Further, after Explanation 2, the following Explanation has also been inserted, namely:––

‘Explanation 2A.––For the removal of doubts, it is hereby clarified that the significant economic presence of a non-resident in India shall constitute “business connection” in India and “significant economic presence” for this purpose, shall mean:

(a)  transaction in respect of any goods, services or property carried out by a non-resident in India including provision of download of data or software in India, if the aggregate of payments arising from such transaction or transactions during the previous year exceeds such amount as may be prescribed; or

(b)  Systematic and continuous soliciting of business activities or engaging in interaction with such number of users as may be prescribed, in India through digital means:

The transactions or activities shall constitute significant economic presence in India, whether or not the agreement for such transaction is entered in India or non-resident has a residence or place of business in India or renders services in India.

A new Section 9A is inserted by the Finance Act, 2015. It provides that in the case of an eligible investment fund, the fund management activity carried out through an eligible fund manager acting on behalf of such fund shall not constitute business connection in India of the said fund (subject to certain conditions).

It further provides that an eligible investment fund shall not be said to be resident in India for the purpose of section 6 merely because the eligible fund manager, undertaking fund management activities on its behalf, is situated in India.

(Refer Section 9A for meaning of ‘Eligible Investment Fund’, ‘Eligible Fund Manager’ and other conditions).

5. Exemption from applicability of section 206AA to non-residents

Section 206AA provides that where the taxpayer does not furnish its PAN to the person responsible for withholding of tax, tax shall be deducted at source at higher of the following rates:

(a) rate specified in the relevant provision of this Act;

(b) rate or rates in force; or

(c) 20%.

However, the provisions of section 206AA shall not apply to a non-resident, not being a company, or to a foreign company, in respect of—

(i) payment of interest on long-term bonds as referred to in section 194LC; and

(ii) any other payment subject to such conditions as may be prescribed.

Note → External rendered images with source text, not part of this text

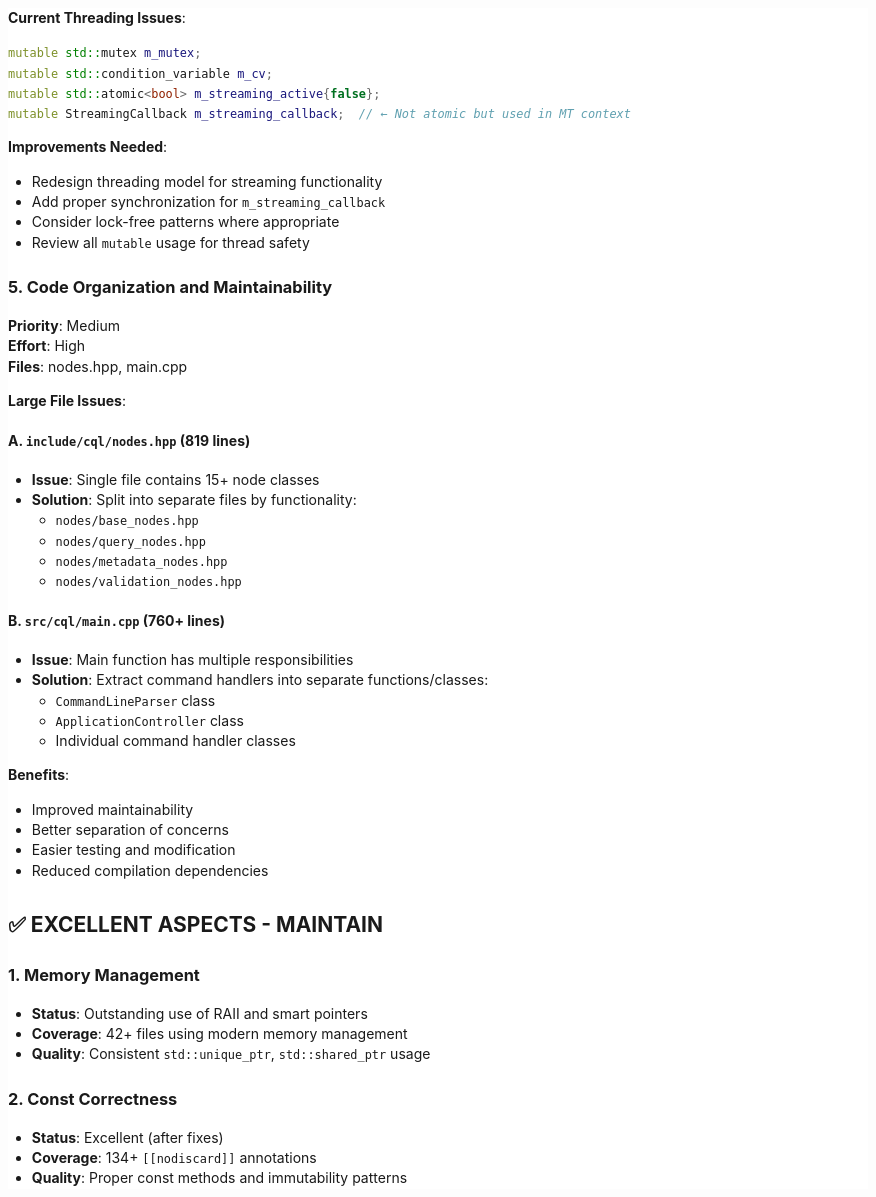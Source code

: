 **Current Threading Issues**:
```cpp
mutable std::mutex m_mutex;
mutable std::condition_variable m_cv;
mutable std::atomic<bool> m_streaming_active{false};
mutable StreamingCallback m_streaming_callback;  // ← Not atomic but used in MT context
```

**Improvements Needed**:
- Redesign threading model for streaming functionality
- Add proper synchronization for `m_streaming_callback`
- Consider lock-free patterns where appropriate
- Review all `mutable` usage for thread safety

### 5. Code Organization and Maintainability
**Priority**: Medium  
**Effort**: High  
**Files**: nodes.hpp, main.cpp

**Large File Issues**:

#### A. `include/cql/nodes.hpp` (819 lines)
- **Issue**: Single file contains 15+ node classes
- **Solution**: Split into separate files by functionality:
  - `nodes/base_nodes.hpp`
  - `nodes/query_nodes.hpp` 
  - `nodes/metadata_nodes.hpp`
  - `nodes/validation_nodes.hpp`

#### B. `src/cql/main.cpp` (760+ lines)
- **Issue**: Main function has multiple responsibilities
- **Solution**: Extract command handlers into separate functions/classes:
  - `CommandLineParser` class
  - `ApplicationController` class
  - Individual command handler classes

**Benefits**:
- Improved maintainability
- Better separation of concerns
- Easier testing and modification
- Reduced compilation dependencies

## ✅ EXCELLENT ASPECTS - MAINTAIN

### 1. Memory Management
- **Status**: Outstanding use of RAII and smart pointers
- **Coverage**: 42+ files using modern memory management
- **Quality**: Consistent `std::unique_ptr`, `std::shared_ptr` usage

### 2. Const Correctness
- **Status**: Excellent (after fixes)
- **Coverage**: 134+ `[[nodiscard]]` annotations
- **Quality**: Proper const methods and immutability patterns
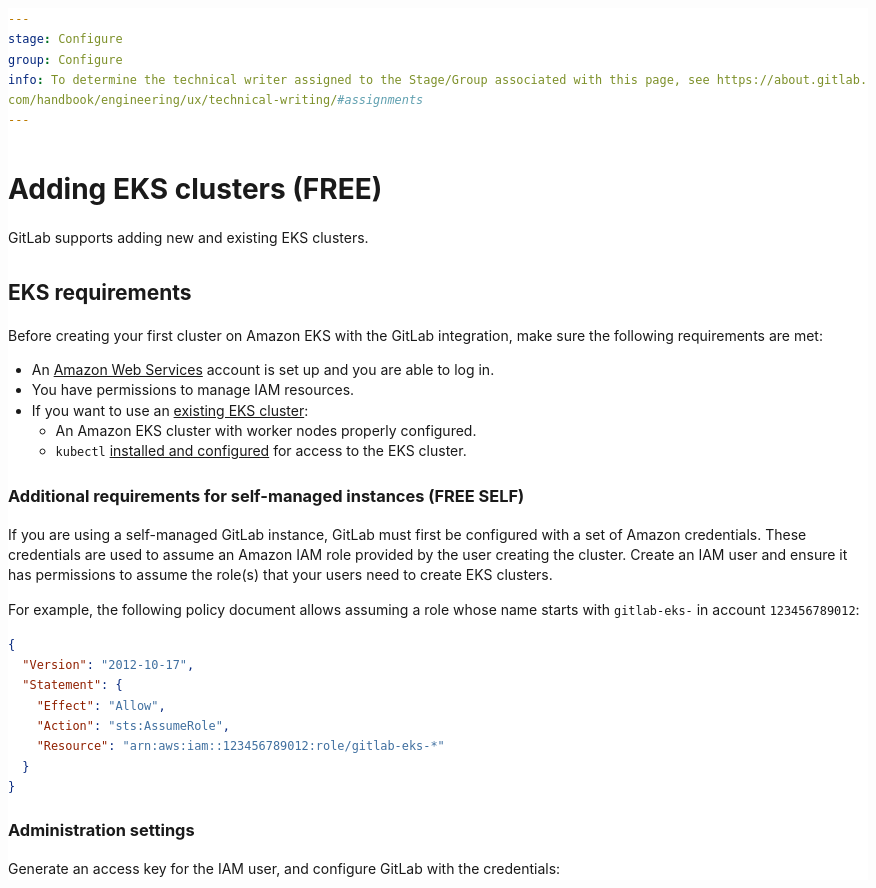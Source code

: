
 ```yaml
---
stage: Configure
group: Configure
info: To determine the technical writer assigned to the Stage/Group associated with this page, see https://about.gitlab.com/handbook/engineering/ux/technical-writing/#assignments
---
```


# Adding EKS clusters **(FREE)**

GitLab supports adding new and existing EKS clusters.

## EKS requirements

Before creating your first cluster on Amazon EKS with the GitLab integration, make sure the following
requirements are met:

- An [Amazon Web Services](https://aws.amazon.com/) account is set up and you are able to log in.
- You have permissions to manage IAM resources.
- If you want to use an [existing EKS cluster](#existing-eks-cluster):
  - An Amazon EKS cluster with worker nodes properly configured.
  - `kubectl` [installed and configured](https://docs.aws.amazon.com/eks/latest/userguide/getting-started.html#get-started-kubectl)
    for access to the EKS cluster.

### Additional requirements for self-managed instances **(FREE SELF)**

If you are using a self-managed GitLab instance, GitLab must first be configured with a set of
Amazon credentials. These credentials are used to assume an Amazon IAM role provided by the user
creating the cluster. Create an IAM user and ensure it has permissions to assume the role(s) that
your users need to create EKS clusters.

For example, the following policy document allows assuming a role whose name starts with
`gitlab-eks-` in account `123456789012`:

```json
{
  "Version": "2012-10-17",
  "Statement": {
    "Effect": "Allow",
    "Action": "sts:AssumeRole",
    "Resource": "arn:aws:iam::123456789012:role/gitlab-eks-*"
  }
}
```

### Administration settings

Generate an access key for the IAM user, and configure GitLab with the credentials:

6. Relaxation to first time resident foreign companies

Section 115JH is inserted to provide relaxation to foreign companies from certain compliances if such company is held to be resident in India for the first time. It is provided that provisions relating to computation of income, treatment of unabsorbed depreciation, set off or carry forward of losses, advance tax, TDS or transfer pricing shall apply to said company subject to such modifications or exceptions, as may be prescribed by the Government.

7. Tax incentive to unit located in international financial services center

Rate of MAT and AMT shall be 9% in case of unit located in International Financial Services Center (‘IFSC’), provided such unit derives its income solely in convertible foreign exchange. A unit located in IFSC, deriving income solely in convertible foreign exchange, shall not be subject to dividend distribution tax on declaration of dividend out of its current income.

No Securities Transaction Tax (STT) and Commodities transaction tax would be levied on transactions undertaken on a recognised stock exchange located in IFSC if consideration is paid or payable in foreign currency.

7A. Exemption from condition of payment of STT by IFSC in case of capital gains taxable under Section 112A

As per Section 112A inserted by the Finance Act, 2018, the capital gains arising from transfer of long-term capital assets, being listed equity shares, units of equity oriented fund or unit of business trust, in excess of Rs. 1 lakh shall be chargeable to tax at the rate of 10%.

The capital gains shall be taxable under Section 112A if securities transaction tax (STT) is paid on acquisition and transfer of listed equity shares. While as in the case of unit of equity oriented fund or unit of business trust, the STT is to be paid at the time of transfer of such capital asset. However, this condition of payment of STT shall not apply to transfer undertaken on a recognized stock exchange located in IFSC and the consideration for such transfer is received or receivable in foreign currency.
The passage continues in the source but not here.